Input data |
....

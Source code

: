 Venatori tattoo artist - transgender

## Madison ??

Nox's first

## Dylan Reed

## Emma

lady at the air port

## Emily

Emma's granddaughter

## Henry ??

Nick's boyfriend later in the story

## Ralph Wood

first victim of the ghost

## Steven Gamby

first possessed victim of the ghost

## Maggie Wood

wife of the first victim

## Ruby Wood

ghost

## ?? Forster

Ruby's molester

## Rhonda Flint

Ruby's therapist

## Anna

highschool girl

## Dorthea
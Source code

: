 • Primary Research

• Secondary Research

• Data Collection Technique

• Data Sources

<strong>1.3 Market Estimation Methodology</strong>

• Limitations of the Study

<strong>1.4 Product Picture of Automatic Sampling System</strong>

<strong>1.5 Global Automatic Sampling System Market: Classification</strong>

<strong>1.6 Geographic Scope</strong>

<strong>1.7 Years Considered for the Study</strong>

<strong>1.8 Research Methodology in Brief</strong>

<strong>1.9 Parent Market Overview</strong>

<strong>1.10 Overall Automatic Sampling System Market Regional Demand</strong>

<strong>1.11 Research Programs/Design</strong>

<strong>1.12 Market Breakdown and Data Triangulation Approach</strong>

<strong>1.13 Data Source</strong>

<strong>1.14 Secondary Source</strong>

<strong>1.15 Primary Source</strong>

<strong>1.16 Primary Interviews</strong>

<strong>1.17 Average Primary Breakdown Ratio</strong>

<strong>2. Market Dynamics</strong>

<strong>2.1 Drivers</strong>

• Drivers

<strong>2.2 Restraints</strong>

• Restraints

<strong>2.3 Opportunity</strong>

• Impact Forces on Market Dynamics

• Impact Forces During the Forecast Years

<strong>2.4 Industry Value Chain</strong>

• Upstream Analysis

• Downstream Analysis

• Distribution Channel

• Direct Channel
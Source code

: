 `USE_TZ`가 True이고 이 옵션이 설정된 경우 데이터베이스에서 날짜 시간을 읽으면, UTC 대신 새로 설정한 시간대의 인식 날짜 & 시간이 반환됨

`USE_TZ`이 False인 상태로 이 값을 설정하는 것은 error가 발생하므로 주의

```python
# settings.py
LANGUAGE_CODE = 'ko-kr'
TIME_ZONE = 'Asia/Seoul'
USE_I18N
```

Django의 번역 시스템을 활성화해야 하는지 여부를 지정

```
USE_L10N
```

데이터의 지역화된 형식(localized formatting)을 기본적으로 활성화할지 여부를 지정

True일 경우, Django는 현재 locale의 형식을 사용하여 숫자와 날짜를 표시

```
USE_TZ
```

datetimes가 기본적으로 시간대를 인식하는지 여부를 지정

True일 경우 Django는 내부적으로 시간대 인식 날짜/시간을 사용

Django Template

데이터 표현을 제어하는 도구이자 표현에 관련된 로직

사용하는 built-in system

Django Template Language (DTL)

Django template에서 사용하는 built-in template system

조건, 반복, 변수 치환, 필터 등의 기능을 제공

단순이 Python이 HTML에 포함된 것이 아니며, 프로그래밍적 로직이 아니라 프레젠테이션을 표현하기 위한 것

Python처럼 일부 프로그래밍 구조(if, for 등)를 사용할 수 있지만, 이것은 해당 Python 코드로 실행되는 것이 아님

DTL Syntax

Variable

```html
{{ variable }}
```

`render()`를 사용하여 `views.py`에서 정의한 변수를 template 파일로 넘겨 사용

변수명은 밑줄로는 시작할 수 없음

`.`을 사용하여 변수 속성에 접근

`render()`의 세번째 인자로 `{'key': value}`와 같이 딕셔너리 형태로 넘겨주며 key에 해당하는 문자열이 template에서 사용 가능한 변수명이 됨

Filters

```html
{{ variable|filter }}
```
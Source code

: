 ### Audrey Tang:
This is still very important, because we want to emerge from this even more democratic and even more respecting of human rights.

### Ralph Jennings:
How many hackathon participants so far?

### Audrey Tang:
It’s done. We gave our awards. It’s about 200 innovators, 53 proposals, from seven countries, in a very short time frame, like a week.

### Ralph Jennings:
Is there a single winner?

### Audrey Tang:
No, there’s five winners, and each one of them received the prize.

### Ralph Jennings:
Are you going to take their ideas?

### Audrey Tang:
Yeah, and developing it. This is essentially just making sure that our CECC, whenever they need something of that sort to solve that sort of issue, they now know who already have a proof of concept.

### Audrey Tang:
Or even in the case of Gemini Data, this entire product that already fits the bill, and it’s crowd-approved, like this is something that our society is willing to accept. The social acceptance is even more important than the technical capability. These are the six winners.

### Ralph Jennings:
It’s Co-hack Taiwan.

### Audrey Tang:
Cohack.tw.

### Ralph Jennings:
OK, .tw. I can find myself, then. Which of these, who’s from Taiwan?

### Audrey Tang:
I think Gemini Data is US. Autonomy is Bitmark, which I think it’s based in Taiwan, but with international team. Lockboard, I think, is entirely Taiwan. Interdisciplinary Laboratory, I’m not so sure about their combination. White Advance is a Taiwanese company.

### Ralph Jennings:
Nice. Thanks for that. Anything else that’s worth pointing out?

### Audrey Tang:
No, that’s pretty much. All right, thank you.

....

Instructions to follow |
Scan each line of the entries above for the word "winners" and report how many lines contain it, with nothing else.

Answer section |
2